## DIRECTIONS FOR THIS TASK
Transcribe all of the entries below exactly. Leave out the pictures.

(Pictures paired with source code)
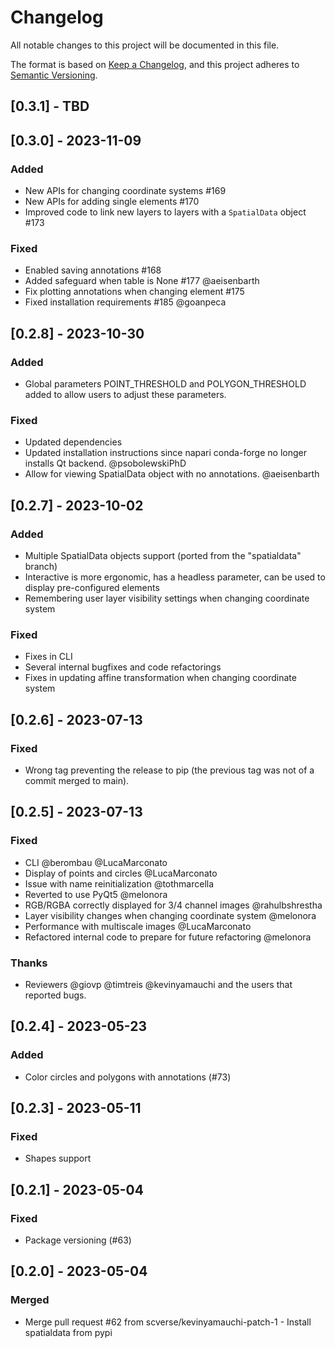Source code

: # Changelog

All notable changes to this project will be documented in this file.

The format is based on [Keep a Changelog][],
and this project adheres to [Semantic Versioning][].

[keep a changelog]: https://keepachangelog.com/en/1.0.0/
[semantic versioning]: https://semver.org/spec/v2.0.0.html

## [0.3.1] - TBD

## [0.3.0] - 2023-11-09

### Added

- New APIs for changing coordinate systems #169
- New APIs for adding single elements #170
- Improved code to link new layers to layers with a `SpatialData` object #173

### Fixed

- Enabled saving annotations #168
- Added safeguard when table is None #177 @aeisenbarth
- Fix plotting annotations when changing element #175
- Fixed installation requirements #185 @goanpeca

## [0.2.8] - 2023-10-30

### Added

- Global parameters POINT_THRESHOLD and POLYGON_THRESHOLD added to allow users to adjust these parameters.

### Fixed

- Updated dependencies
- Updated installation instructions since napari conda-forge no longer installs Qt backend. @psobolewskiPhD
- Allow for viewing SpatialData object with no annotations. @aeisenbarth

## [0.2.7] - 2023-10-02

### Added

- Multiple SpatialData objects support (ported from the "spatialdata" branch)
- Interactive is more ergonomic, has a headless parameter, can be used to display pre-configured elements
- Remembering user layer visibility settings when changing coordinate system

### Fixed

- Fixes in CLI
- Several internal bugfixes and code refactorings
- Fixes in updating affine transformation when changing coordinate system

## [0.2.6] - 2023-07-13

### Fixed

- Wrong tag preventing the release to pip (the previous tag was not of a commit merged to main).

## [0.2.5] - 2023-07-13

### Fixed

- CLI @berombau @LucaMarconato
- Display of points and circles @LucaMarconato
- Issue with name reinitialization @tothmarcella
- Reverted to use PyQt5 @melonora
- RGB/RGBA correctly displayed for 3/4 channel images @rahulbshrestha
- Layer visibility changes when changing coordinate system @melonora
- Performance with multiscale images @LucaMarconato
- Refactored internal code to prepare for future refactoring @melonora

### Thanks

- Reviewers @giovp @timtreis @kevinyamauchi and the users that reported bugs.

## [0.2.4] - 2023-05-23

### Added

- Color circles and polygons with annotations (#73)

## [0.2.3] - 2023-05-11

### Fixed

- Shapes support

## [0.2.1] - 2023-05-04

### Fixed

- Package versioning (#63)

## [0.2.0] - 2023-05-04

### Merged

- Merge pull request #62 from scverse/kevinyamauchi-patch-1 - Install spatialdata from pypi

## PROBLEM SOLUTION
Source code

: # Changelog

All notable changes to this project will be documented in this file.

The format is based on [Keep a Changelog][],
and this project adheres to [Semantic Versioning][].

[keep a changelog]: https://keepachangelog.com/en/1.0.0/
[semantic versioning]: https://semver.org/spec/v2.0.0.html

## [0.3.1] - TBD

## [0.3.0] - 2023-11-09

### Added

- New APIs for changing coordinate systems #169
- New APIs for adding single elements #170
- Improved code to link new layers to layers with a `SpatialData` object #173

### Fixed

- Enabled saving annotations #168
- Added safeguard when table is None #177 @aeisenbarth
- Fix plotting annotations when changing element #175
- Fixed installation requirements #185 @goanpeca

## [0.2.8] - 2023-10-30

### Added

- Global parameters POINT_THRESHOLD and POLYGON_THRESHOLD added to allow users to adjust these parameters.

### Fixed

- Updated dependencies
- Updated installation instructions since napari conda-forge no longer installs Qt backend. @psobolewskiPhD
- Allow for viewing SpatialData object with no annotations. @aeisenbarth

## [0.2.7] - 2023-10-02

### Added

- Multiple SpatialData objects support (ported from the "spatialdata" branch)
- Interactive is more ergonomic, has a headless parameter, can be used to display pre-configured elements
- Remembering user layer visibility settings when changing coordinate system

### Fixed

- Fixes in CLI
- Several internal bugfixes and code refactorings
- Fixes in updating affine transformation when changing coordinate system

## [0.2.6] - 2023-07-13

### Fixed

- Wrong tag preventing the release to pip (the previous tag was not of a commit merged to main).

## [0.2.5] - 2023-07-13

### Fixed

- CLI @berombau @LucaMarconato
- Display of points and circles @LucaMarconato
- Issue with name reinitialization @tothmarcella
- Reverted to use PyQt5 @melonora
- RGB/RGBA correctly displayed for 3/4 channel images @rahulbshrestha
- Layer visibility changes when changing coordinate system @melonora
- Performance with multiscale images @LucaMarconato
- Refactored internal code to prepare for future refactoring @melonora

### Thanks

- Reviewers @giovp @timtreis @kevinyamauchi and the users that reported bugs.

## [0.2.4] - 2023-05-23

### Added

- Color circles and polygons with annotations (#73)

## [0.2.3] - 2023-05-11

### Fixed

- Shapes support

## [0.2.1] - 2023-05-04

### Fixed

- Package versioning (#63)

## [0.2.0] - 2023-05-04

### Merged

- Merge pull request #62 from scverse/kevinyamauchi-patch-1 - Install spatialdata from pypi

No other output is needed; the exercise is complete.